Bonus: la Chute de Bane - partie 1
Gabriel n'avait jamais été d'une nature très patiente. L'attente rongeait ses nerfs comme de l'acide, le rendant encore plus impatient à chaque seconde qui passait. Lentement. Encore plus lentement. Ses pensées venaient cogner à l'intérieur de sa boite crânienne comme autant d'insectes obsédants.
Sans prévenir il dégaina soudain un de ses pistolaser et visa la cloison de métal devant lui.
-Bang! s'exclama-t-il joyeusement, faisant sursauter la pilote du vaisseau..
-Eh! protesta-t-elle. Qu'est-ce qui te prend encore?!
-Je m'ennuie, répondit Gabriel en faisant tourner l'arme autour de son doigt comme un cow-boy.
-Ouais bah c'est pas une raison pour faire des trous dans mon vaisseau, râla-t-elle en fixant le pistolet. Là dehors c'est le vide spatial. Si tu touche la détente...
Sujet sensible. Grâce à ses implants cybernétiques, Hybris faisait littéralement corps avec son appareil. Difficile de rater la prothèse implantée en bas de son dos, un long tube fait de pièces articulées qui venaient directement se connecter aux commandes. Cette queue de scorpion mécanique était un héritage de ses années de service au sein des armées de la TTC, avant qu'elle ne déserte.
Même s'il était peu probable qu'un tir d'arme de poing puisse traverser le blindage, elle était donc fâchée. Gabriel sourit, ravi d'avoir obtenu une réaction susceptible de le distraire un peu de l'interminable attente. Rien de tel qu'une bonne chamaillerie et quelques noms d'oiseau pour que le temps passe plus vite... Une chose qu'il avait appris dans l'orphelinat où il avait grandit.
-Relax Hybris, lâcha-t-il d'un ton négligent sans cesser de jouer avec son arme. Je maîtrise l'art du pistolero à la perfec...

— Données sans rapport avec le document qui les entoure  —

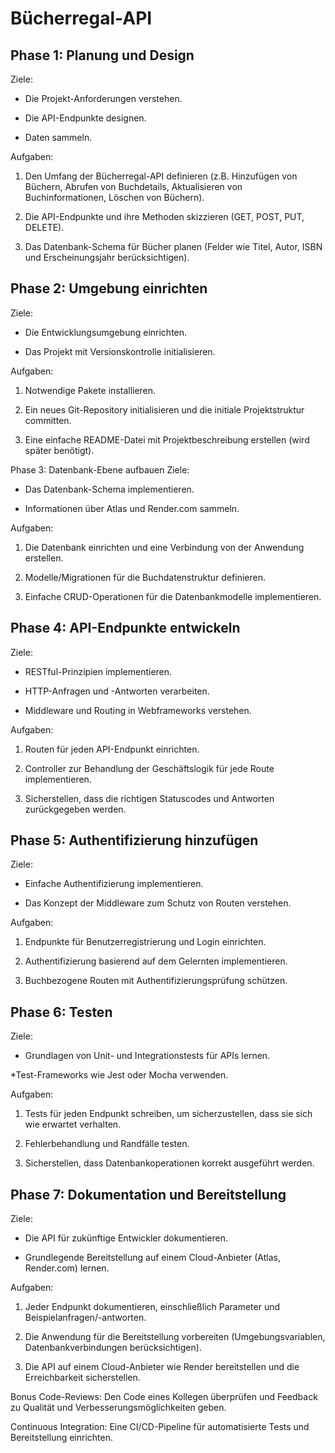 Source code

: # Bücherregal-API

## Phase 1: Planung und Design

Ziele:

- Die Projekt-Anforderungen verstehen.

- Die API-Endpunkte designen.

- Daten sammeln.

Aufgaben:

1. Den Umfang der Bücherregal-API definieren (z.B. Hinzufügen von Büchern, Abrufen von Buchdetails, Aktualisieren von Buchinformationen, Löschen von Büchern).

2. Die API-Endpunkte und ihre Methoden skizzieren (GET, POST, PUT, DELETE).

3. Das Datenbank-Schema für Bücher planen (Felder wie Titel, Autor, ISBN und Erscheinungsjahr berücksichtigen).

## Phase 2: Umgebung einrichten

Ziele:

- Die Entwicklungsumgebung einrichten.

- Das Projekt mit Versionskontrolle initialisieren.

Aufgaben:

1. Notwendige Pakete installieren.

2. Ein neues Git-Repository initialisieren und die initiale Projektstruktur committen.

3. Eine einfache README-Datei mit Projektbeschreibung erstellen (wird später benötigt).

Phase 3: Datenbank-Ebene aufbauen
Ziele:

- Das Datenbank-Schema implementieren.

- Informationen über Atlas und Render.com sammeln.

Aufgaben:

1. Die Datenbank einrichten und eine Verbindung von der Anwendung erstellen.

2. Modelle/Migrationen für die Buchdatenstruktur definieren.

3. Einfache CRUD-Operationen für die Datenbankmodelle implementieren.

## Phase 4: API-Endpunkte entwickeln

Ziele:

- RESTful-Prinzipien implementieren.

- HTTP-Anfragen und -Antworten verarbeiten.

- Middleware und Routing in Webframeworks verstehen.

Aufgaben:

1. Routen für jeden API-Endpunkt einrichten.

2. Controller zur Behandlung der Geschäftslogik für jede Route implementieren.

3. Sicherstellen, dass die richtigen Statuscodes und Antworten zurückgegeben werden.

## Phase 5: Authentifizierung hinzufügen

Ziele:

- Einfache Authentifizierung implementieren.

- Das Konzept der Middleware zum Schutz von Routen verstehen.

Aufgaben:

1. Endpunkte für Benutzerregistrierung und Login einrichten.

2. Authentifizierung basierend auf dem Gelernten implementieren.

3. Buchbezogene Routen mit Authentifizierungsprüfung schützen.

## Phase 6: Testen

Ziele:

- Grundlagen von Unit- und Integrationstests für APIs lernen.

\*Test-Frameworks wie Jest oder Mocha verwenden.

Aufgaben:

1. Tests für jeden Endpunkt schreiben, um sicherzustellen, dass sie sich wie erwartet verhalten.

2. Fehlerbehandlung und Randfälle testen.

3. Sicherstellen, dass Datenbankoperationen korrekt ausgeführt werden.

## Phase 7: Dokumentation und Bereitstellung

Ziele:

- Die API für zukünftige Entwickler dokumentieren.

- Grundlegende Bereitstellung auf einem Cloud-Anbieter (Atlas, Render.com) lernen.

Aufgaben:

1. Jeder Endpunkt dokumentieren, einschließlich Parameter und Beispielanfragen/-antworten.

2. Die Anwendung für die Bereitstellung vorbereiten (Umgebungsvariablen, Datenbankverbindungen berücksichtigen).

3. Die API auf einem Cloud-Anbieter wie Render bereitstellen und die Erreichbarkeit sicherstellen.

Bonus
Code-Reviews: Den Code eines Kollegen überprüfen und Feedback zu Qualität und Verbesserungsmöglichkeiten geben.

Continuous Integration: Eine CI/CD-Pipeline für automatisierte Tests und Bereitstellung einrichten.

Malgré ses réflexes largement supérieurs à ceux d'un humain ordinaire, le jeune homme ne réagit pas assez vite pour empêcher une grande main de lui arracher le pistolaser.
-Ça suffit, gronda Quincey, le troisième occupant du vaisseau qui semblait jusque là dormir paisiblement. Tu ferais mieux de maîtriser l'art d'attendre en silence. Bon sang Bridget m'a dit qu'elle voulait que je te serve de mentor, mais j'ai plus l'impression d'être une putain de baby-sitter.
Une baby-sitter chauve et trop vieille pour ces conneries? faillit répliquer Gabriel, vexé de s'être laissé surprendre.
Mais il tint sa langue. Après tout Quincey était capable de liquider tout un peloton à mains nues, et là il tenait un pistolaser. Énerver un ex soldat d'élite de l'ARES quand on était enfermé avec lui dans un espace confiné ne ressemblait pas à une bonne idée, même pour passer le temps.
-Range ça avant de te tirer dessus, ordonna le mercenaire en lui jetant son arme.
Gabriel grommela quelque chose d'inaudible mais s'exécuta alors que Quincey se tassait à nouveau sur l'inconfortable siège du chasseur lourd, jambes étendues devant lui et bras croisé sur sa poitrine musculeuse.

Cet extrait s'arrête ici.